*** Begin section ***
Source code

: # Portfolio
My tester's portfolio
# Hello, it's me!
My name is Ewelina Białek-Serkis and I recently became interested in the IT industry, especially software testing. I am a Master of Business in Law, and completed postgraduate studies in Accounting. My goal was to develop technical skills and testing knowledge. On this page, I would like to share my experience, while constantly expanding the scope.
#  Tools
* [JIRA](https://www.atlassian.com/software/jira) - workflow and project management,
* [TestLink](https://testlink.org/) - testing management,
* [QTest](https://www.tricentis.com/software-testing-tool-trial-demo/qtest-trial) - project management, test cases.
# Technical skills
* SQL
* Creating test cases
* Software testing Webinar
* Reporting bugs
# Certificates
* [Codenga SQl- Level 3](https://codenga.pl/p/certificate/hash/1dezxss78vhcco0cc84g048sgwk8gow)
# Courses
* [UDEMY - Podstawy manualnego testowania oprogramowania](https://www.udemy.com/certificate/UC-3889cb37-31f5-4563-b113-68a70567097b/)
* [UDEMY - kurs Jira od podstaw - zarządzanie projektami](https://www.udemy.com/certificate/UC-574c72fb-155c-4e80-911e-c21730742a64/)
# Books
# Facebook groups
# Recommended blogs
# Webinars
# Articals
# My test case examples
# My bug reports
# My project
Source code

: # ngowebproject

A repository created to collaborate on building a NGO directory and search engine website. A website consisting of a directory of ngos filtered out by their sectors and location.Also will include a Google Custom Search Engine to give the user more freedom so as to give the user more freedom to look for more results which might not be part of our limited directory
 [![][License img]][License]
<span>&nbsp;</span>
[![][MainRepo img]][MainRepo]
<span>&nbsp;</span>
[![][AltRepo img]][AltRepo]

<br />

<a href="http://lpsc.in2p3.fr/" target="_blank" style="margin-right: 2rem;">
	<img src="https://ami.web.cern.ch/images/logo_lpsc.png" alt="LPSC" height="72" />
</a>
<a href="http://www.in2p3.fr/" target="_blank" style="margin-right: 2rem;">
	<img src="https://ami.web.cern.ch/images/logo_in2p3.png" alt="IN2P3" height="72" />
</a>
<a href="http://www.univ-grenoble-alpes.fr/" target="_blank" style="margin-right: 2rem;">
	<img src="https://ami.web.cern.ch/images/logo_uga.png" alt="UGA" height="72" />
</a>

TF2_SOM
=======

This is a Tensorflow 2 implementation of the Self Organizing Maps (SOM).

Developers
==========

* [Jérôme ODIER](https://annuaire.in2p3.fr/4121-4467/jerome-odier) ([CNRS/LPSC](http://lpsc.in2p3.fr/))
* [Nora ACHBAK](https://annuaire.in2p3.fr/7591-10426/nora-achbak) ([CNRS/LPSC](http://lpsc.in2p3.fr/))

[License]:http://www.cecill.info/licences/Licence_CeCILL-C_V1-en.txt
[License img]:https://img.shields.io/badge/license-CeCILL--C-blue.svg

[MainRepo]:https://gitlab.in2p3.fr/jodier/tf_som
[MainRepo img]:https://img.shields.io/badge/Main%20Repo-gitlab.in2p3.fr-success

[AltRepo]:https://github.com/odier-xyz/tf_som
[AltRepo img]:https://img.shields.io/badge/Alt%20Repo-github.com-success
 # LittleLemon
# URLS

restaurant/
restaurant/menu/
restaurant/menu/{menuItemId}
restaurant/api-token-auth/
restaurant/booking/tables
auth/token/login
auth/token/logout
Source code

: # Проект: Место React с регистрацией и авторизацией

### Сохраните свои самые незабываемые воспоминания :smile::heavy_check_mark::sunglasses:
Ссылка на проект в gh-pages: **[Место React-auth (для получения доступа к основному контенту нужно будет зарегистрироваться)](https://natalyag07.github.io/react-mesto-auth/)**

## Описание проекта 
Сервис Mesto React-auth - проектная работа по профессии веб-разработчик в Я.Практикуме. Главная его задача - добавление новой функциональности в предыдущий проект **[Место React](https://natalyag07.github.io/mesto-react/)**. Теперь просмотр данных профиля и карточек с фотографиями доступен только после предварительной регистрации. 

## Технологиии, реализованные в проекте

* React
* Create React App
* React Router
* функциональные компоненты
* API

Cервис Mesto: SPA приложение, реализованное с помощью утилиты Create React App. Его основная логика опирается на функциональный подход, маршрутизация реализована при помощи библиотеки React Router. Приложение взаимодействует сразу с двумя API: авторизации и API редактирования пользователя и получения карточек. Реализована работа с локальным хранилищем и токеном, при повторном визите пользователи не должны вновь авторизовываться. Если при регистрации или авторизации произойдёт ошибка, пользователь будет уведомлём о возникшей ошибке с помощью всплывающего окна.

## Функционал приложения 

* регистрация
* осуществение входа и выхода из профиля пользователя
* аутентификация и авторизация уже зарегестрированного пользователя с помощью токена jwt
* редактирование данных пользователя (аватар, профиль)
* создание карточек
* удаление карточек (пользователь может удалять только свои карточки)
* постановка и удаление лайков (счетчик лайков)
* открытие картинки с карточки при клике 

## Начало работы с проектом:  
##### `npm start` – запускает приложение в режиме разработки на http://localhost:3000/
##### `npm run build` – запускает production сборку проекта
*** End section ***
*** Begin section ***
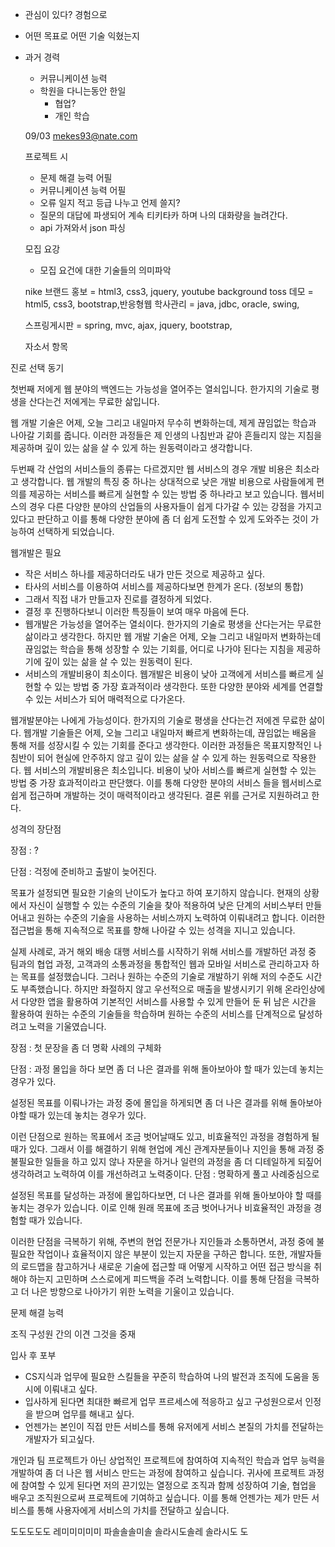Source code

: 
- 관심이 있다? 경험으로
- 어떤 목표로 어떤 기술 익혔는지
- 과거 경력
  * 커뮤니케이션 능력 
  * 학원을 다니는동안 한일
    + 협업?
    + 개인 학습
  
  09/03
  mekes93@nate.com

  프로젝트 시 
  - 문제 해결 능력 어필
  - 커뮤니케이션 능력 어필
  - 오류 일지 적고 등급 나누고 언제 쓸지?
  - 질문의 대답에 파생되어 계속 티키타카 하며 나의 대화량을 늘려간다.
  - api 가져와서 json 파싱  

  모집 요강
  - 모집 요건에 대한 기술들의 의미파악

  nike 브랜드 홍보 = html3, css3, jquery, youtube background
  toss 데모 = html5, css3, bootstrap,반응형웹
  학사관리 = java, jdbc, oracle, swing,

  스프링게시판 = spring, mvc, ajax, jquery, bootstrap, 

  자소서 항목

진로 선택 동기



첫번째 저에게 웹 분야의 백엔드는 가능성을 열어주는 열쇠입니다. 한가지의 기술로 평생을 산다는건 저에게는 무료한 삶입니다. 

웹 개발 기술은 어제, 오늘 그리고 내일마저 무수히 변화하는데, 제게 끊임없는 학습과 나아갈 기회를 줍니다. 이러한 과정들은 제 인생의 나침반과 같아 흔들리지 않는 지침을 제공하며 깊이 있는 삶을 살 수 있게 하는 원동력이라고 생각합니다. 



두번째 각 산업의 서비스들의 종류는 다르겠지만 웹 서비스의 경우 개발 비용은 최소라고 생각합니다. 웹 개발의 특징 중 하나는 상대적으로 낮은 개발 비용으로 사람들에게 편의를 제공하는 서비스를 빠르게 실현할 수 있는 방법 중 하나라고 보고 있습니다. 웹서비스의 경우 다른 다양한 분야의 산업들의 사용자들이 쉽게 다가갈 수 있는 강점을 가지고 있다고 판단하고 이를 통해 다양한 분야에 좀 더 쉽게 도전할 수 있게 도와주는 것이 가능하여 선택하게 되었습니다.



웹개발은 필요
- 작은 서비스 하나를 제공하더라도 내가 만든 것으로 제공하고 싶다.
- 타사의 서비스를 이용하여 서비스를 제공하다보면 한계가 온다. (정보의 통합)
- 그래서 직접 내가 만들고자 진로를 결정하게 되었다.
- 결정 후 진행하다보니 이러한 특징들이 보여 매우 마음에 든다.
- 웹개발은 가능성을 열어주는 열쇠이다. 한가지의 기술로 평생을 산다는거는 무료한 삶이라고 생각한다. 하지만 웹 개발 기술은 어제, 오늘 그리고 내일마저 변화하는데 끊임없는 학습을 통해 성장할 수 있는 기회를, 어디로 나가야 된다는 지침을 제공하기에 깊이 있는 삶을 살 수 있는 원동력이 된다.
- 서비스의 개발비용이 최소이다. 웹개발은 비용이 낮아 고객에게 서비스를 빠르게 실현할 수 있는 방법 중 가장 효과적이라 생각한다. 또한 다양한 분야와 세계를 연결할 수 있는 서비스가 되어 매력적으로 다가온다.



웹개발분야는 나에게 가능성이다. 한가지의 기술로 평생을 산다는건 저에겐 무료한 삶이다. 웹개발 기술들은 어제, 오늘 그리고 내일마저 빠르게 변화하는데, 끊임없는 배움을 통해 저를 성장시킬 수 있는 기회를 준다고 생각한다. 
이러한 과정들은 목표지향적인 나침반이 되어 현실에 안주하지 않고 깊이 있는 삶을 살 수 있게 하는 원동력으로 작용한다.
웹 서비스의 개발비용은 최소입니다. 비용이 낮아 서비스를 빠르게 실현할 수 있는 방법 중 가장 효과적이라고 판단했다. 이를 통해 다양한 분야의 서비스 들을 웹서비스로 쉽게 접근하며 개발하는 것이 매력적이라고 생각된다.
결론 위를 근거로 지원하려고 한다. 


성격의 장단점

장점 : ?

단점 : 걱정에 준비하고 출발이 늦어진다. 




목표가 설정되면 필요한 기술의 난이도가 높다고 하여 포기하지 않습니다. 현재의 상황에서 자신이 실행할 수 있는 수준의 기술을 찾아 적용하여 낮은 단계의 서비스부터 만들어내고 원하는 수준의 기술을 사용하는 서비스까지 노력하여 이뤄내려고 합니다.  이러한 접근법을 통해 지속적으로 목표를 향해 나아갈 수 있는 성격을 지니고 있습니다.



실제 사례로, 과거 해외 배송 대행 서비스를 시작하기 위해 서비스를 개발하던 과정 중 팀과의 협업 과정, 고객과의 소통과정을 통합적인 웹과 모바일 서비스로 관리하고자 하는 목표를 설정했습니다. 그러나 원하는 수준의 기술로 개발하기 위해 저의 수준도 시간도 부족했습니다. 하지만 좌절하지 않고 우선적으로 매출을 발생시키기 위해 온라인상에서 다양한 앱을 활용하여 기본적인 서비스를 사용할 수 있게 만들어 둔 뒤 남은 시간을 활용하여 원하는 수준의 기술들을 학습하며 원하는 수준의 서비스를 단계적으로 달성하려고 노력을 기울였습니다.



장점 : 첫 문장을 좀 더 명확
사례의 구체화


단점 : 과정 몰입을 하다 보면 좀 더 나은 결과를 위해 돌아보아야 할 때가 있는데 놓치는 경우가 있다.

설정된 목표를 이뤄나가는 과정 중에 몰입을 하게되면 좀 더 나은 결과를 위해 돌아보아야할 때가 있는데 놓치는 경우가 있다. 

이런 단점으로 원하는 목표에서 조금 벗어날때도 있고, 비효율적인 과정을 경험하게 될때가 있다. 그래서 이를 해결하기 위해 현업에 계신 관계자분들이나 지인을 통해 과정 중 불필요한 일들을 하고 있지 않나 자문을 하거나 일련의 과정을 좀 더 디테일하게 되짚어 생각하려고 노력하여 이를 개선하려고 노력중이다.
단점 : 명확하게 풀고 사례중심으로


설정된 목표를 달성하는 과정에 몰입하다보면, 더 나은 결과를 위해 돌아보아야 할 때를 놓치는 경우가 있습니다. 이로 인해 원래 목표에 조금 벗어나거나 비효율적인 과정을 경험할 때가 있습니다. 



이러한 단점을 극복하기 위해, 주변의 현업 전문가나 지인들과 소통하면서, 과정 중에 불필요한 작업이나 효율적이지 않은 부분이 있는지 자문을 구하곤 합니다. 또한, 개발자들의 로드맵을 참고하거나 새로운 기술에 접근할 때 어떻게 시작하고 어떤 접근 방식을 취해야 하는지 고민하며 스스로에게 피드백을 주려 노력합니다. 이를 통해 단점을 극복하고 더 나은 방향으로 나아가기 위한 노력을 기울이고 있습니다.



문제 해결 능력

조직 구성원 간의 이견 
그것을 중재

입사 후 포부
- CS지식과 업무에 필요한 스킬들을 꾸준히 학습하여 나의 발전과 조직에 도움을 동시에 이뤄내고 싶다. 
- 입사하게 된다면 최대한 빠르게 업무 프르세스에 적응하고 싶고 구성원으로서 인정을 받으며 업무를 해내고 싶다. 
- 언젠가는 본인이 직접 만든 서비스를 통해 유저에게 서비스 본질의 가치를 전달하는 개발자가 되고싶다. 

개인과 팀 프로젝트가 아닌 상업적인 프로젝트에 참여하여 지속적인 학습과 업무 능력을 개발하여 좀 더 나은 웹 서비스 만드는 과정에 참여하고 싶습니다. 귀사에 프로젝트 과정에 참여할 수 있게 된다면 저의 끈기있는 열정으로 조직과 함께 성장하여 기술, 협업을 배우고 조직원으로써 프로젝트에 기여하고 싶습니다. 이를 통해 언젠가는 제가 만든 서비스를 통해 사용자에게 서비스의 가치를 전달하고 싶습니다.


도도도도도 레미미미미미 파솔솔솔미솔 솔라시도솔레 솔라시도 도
*** End section ***
* Work instructions
Would you copy all lines in the records where the string "cern" appears?

* Solution for this problem
	<img src="https://ami.web.cern.ch/images/logo_lpsc.png" alt="LPSC" height="72" />
	<img src="https://ami.web.cern.ch/images/logo_in2p3.png" alt="IN2P3" height="72" />
	<img src="https://ami.web.cern.ch/images/logo_uga.png" alt="UGA" height="72" />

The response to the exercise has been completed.